Members of the Baltimore City Schools Board of Commissioners are appointed by the mayor. Critics of this model have called for members to be elected instead of appointed, saying that members rarely, if ever, deviate from the wishes of Baltimore City Public Schools.

Meanwhile, Councilperson Robert Stokes announced that he would be holding a hearing about the plan on Feb. 4 at 5 p.m., and more members of Baltimore City Council have expressed concerns about school reopenings.

See The Real News Network’s Jaisal Noor’s report on the fight to keep teachers and students safe in both Chicago and Baltimore here.

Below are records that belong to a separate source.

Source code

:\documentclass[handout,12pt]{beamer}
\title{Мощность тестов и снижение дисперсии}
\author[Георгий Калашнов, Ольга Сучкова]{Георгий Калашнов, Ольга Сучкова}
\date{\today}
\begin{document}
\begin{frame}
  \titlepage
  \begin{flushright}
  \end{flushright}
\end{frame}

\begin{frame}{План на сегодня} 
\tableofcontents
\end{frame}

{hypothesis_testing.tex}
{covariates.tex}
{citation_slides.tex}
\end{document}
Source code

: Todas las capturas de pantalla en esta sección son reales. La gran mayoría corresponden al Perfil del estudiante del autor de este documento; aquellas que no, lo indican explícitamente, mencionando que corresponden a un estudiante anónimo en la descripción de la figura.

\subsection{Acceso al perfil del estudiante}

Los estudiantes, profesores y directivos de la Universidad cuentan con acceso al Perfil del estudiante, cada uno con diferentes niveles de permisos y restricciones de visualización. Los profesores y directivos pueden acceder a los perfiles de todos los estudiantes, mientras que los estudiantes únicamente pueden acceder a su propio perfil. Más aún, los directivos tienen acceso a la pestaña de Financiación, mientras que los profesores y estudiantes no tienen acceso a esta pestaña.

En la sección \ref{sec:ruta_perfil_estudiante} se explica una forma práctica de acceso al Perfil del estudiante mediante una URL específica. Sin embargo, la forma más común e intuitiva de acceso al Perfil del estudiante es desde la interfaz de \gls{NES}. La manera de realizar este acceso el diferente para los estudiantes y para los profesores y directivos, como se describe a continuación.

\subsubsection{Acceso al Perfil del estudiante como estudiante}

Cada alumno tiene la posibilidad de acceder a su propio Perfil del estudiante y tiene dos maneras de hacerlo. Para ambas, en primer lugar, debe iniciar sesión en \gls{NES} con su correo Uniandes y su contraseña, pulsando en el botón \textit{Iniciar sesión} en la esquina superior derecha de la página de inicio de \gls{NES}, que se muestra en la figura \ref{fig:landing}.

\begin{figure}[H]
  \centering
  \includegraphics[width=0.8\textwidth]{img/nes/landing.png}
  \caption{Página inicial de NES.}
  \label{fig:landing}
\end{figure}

The Black Butterfly: The Harmful Politics of Race and Space in America

Frequently quoted in The Real News’ reporting, a former professor at Morgan State University, and a current researcher and visiting associate professor with the University of Wisconsin Population Health Institute, Lawrence Brown just released his book, “The Black Butterfly: The Harmful Politics of Race and Space in America.” Its title, the press release for the book explains, is “a reference to the fact that Baltimore’s majority-Black population spreads out on both sides of the coveted strip of real estate running down the center of the city like a butterfly’s wings.” It is a counter to the Baltimore parlance which calls the center of the city, powered by white business interests, “The White L.” Brown’s book explores Baltimore’s long history of redlining and segregation and its effects on Baltimore’s myriad problems, connecting what has happened in Baltimore to similar cities such as Cleveland and St. Louis—and then offers up some hope by way of a five-step plan for racial equity.

“Today, many Black neighborhoods at the core of hypersegregated metropolitan areas remain deeply redlined and are confronted with everything from urban apartheid to toxic pollution,” Brown writes in the introduction. “As evidence of America’s antipathy towards Black neighborhoods, both a Democrat and a Republican took turns demonizing and denigrating majority Black jurisdictions in Maryland within a span of several months in 2019.”